EXERCISE DESCRIPTION: Each line from the first line of the entries through the line holding "<p>Bees are flying" is to be restated word for word; nothing else, and no picture, belongs in the answer.
╭──
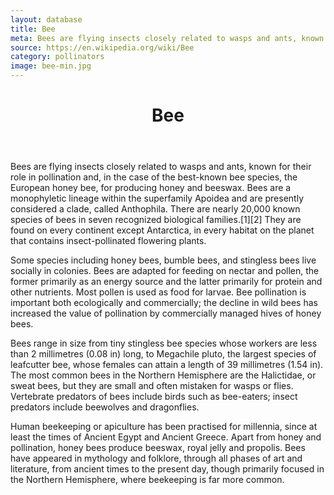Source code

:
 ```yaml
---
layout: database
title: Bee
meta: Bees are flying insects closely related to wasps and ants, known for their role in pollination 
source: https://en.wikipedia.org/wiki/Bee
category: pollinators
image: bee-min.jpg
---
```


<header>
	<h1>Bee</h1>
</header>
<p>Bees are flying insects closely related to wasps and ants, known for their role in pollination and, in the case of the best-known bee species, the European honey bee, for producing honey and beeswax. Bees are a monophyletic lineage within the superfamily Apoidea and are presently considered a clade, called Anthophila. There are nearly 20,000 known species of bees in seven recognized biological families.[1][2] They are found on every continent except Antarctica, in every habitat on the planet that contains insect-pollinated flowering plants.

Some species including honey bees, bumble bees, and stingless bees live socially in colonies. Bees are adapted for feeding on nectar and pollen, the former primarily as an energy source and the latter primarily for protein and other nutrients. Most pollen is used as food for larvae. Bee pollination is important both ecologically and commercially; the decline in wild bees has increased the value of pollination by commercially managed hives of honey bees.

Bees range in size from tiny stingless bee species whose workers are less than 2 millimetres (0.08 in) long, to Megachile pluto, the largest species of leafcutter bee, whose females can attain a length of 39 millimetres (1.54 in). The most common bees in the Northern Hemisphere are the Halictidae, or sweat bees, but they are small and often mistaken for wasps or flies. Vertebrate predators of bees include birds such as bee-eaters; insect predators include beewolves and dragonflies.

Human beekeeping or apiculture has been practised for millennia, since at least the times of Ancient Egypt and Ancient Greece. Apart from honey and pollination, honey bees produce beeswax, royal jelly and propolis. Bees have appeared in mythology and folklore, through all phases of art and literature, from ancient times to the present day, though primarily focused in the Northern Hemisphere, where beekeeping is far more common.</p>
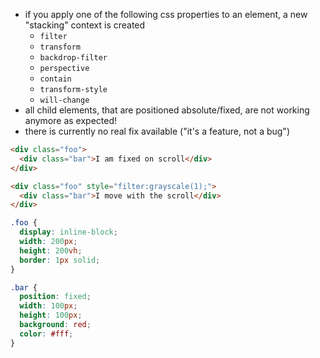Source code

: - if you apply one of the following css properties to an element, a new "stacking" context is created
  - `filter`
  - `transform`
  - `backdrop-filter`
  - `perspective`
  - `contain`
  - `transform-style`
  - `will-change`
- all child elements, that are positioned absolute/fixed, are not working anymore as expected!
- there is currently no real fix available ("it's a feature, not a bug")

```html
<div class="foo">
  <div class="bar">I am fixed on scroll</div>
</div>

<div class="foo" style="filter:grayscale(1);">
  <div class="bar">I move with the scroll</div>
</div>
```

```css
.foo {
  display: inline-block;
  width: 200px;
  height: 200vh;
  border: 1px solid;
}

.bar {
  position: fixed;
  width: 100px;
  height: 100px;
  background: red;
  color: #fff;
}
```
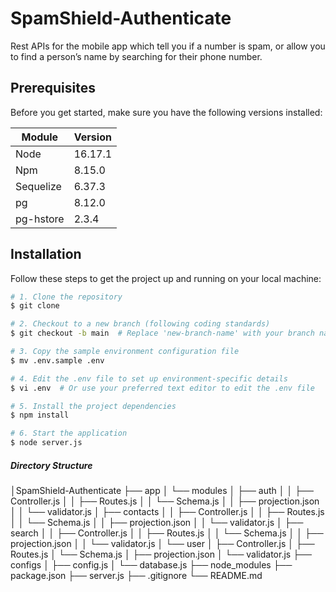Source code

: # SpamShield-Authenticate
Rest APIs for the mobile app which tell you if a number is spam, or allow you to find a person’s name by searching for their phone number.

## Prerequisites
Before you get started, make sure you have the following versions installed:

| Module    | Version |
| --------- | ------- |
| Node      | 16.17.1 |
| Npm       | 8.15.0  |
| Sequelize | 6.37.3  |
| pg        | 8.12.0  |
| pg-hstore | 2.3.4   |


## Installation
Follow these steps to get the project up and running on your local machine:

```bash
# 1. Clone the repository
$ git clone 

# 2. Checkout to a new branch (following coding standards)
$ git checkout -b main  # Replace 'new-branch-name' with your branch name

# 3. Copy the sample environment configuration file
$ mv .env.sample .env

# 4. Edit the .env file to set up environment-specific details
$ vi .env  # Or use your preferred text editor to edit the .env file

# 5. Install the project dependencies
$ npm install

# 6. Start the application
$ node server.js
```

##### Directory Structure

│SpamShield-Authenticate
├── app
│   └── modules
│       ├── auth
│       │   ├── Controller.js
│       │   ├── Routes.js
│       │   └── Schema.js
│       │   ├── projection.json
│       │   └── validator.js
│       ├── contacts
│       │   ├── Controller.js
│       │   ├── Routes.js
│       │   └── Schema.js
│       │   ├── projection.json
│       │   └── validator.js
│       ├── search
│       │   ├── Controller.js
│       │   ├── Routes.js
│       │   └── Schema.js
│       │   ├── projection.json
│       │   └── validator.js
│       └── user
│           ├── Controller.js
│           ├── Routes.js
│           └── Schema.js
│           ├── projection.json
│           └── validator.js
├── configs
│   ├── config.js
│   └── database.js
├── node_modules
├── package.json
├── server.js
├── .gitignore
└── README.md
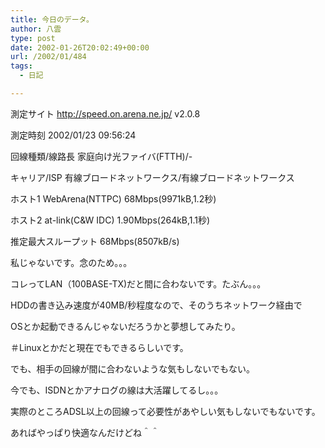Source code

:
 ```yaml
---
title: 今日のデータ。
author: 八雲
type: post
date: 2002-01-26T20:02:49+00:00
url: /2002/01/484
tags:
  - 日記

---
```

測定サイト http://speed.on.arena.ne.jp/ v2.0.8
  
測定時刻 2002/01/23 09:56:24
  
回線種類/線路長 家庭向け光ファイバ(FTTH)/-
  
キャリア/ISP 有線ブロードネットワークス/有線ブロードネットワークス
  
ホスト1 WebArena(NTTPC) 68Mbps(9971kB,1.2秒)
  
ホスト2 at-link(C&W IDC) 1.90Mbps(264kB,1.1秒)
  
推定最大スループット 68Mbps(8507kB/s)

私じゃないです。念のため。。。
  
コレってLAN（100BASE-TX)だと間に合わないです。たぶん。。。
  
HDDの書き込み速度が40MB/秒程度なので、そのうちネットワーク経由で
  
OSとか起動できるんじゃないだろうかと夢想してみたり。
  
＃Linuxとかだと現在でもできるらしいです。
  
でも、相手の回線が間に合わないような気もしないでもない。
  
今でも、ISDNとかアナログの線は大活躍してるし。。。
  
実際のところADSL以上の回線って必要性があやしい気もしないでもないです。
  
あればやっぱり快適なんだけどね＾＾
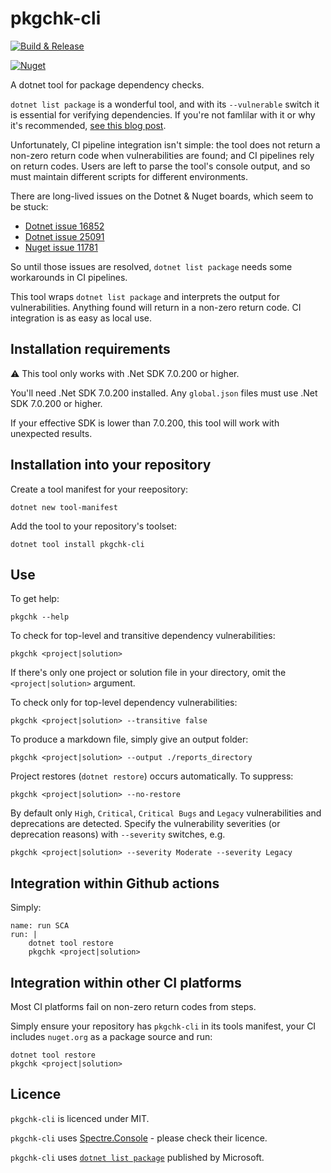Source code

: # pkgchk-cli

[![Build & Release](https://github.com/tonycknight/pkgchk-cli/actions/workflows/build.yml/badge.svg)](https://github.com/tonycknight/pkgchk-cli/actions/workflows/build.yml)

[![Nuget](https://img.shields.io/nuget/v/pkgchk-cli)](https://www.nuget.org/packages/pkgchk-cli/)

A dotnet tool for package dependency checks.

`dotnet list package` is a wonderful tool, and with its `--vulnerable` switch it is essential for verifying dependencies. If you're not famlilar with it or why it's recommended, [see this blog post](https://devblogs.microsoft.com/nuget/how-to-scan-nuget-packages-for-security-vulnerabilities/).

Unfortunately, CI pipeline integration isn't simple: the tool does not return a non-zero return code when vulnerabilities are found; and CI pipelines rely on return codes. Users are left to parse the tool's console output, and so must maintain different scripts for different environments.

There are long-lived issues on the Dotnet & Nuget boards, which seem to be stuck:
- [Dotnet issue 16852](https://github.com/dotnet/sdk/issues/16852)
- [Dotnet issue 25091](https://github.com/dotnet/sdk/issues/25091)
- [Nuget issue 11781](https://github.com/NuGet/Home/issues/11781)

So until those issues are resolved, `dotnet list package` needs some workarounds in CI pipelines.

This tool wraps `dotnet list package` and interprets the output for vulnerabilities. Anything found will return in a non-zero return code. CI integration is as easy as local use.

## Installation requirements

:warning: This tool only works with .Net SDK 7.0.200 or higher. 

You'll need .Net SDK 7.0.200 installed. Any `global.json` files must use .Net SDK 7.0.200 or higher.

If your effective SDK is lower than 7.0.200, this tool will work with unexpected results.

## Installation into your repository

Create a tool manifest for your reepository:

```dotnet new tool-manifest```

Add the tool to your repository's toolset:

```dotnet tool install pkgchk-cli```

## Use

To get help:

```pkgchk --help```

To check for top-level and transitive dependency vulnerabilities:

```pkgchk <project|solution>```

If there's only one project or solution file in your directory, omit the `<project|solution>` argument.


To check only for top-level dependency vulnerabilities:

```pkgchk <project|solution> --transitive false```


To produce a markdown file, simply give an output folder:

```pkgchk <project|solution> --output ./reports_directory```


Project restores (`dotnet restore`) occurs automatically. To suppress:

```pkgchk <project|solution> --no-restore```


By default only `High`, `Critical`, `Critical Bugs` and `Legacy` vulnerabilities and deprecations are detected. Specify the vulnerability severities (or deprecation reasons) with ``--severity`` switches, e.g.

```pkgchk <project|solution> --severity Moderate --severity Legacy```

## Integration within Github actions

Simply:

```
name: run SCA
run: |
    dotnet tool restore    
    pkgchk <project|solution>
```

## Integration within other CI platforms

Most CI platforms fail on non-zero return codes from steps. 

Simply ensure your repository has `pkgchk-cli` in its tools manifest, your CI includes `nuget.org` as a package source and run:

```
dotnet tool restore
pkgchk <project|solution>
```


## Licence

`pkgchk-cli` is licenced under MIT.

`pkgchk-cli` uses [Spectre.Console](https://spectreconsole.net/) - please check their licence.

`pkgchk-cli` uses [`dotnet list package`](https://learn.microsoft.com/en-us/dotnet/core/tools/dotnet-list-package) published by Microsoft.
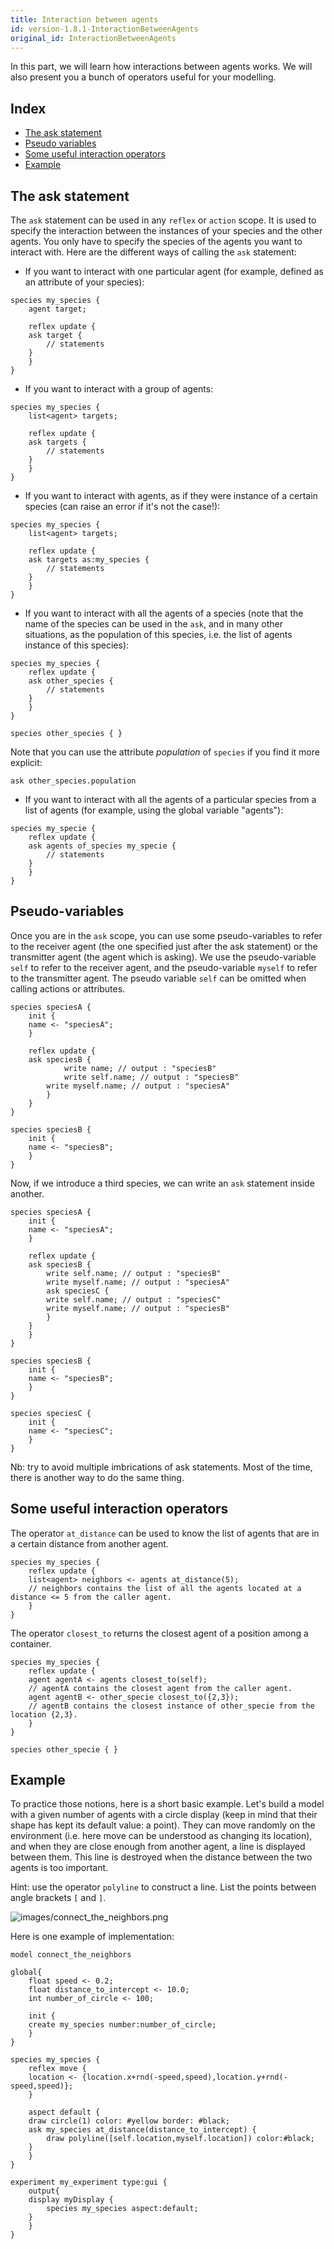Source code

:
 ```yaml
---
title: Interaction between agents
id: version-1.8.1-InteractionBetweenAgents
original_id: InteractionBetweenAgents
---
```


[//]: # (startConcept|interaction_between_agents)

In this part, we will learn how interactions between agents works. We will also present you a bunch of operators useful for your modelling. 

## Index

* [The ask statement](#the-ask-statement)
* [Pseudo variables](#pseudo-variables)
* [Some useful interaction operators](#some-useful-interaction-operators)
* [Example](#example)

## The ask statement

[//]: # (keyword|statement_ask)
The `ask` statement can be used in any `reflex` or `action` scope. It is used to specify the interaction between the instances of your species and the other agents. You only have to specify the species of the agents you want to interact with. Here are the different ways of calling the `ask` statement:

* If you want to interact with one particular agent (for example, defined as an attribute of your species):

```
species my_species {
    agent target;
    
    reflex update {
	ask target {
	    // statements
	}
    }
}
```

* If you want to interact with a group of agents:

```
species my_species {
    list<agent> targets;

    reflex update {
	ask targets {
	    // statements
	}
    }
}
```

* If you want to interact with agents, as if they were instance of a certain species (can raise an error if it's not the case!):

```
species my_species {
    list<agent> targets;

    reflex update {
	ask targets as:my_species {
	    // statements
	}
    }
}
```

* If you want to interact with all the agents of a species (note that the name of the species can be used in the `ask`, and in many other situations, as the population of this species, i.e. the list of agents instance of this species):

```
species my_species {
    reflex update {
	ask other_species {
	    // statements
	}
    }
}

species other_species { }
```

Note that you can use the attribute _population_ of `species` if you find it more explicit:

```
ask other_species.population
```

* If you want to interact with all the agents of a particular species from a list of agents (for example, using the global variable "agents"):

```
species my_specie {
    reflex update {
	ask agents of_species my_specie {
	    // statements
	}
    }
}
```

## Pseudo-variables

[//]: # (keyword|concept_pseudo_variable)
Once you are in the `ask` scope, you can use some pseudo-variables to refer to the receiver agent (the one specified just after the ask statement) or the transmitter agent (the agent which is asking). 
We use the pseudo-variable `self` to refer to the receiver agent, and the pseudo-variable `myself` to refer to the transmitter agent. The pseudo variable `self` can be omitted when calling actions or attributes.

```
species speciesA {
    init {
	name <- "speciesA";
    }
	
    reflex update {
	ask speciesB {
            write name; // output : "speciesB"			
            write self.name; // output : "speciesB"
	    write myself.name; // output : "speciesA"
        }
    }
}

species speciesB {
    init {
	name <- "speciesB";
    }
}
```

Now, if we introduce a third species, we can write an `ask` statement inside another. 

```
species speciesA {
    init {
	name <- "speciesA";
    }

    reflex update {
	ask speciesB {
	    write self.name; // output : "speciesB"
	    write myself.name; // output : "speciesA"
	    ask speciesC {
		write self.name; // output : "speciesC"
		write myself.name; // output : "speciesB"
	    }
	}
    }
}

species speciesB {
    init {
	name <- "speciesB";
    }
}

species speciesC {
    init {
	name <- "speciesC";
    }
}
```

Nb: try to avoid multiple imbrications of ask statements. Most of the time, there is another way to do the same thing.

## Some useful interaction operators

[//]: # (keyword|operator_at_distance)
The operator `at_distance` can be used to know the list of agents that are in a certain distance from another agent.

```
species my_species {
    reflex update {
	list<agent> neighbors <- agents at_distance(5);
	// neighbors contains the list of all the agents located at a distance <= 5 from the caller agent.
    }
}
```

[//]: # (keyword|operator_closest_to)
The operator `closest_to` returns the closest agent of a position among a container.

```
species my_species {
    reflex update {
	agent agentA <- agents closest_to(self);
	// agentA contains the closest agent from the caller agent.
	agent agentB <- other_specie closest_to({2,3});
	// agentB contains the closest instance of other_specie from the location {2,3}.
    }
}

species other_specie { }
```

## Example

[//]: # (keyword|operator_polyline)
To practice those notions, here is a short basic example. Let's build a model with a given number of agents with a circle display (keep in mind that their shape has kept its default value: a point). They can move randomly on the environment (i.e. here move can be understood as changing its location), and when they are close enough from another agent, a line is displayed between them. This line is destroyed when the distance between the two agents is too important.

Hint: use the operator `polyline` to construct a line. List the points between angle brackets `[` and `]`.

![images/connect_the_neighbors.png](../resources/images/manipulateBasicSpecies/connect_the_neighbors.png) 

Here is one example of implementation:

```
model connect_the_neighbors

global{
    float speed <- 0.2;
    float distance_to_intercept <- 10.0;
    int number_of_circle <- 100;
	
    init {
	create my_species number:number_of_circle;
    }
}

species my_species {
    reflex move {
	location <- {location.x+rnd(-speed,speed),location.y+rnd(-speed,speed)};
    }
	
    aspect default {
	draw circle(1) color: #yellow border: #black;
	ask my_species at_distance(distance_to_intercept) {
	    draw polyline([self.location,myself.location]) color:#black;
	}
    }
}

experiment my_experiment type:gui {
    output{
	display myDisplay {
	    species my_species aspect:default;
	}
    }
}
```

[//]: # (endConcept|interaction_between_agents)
╰──
ANSWER TO THIS TASK:
Source code

:
 ```yaml
---
layout: database
title: Bee
meta: Bees are flying insects closely related to wasps and ants, known for their role in pollination 
source: https://en.wikipedia.org/wiki/Bee
category: pollinators
image: bee-min.jpg
---
```


<header>
	<h1>Bee</h1>
</header>
<p>Bees are flying insects closely related to wasps and ants, known for their role in pollination and, in the case of the best-known bee species, the European honey bee, for producing honey and beeswax. Bees are a monophyletic lineage within the superfamily Apoidea and are presently considered a clade, called Anthophila. There are nearly 20,000 known species of bees in seven recognized biological families.[1][2] They are found on every continent except Antarctica, in every habitat on the planet that contains insect-pollinated flowering plants.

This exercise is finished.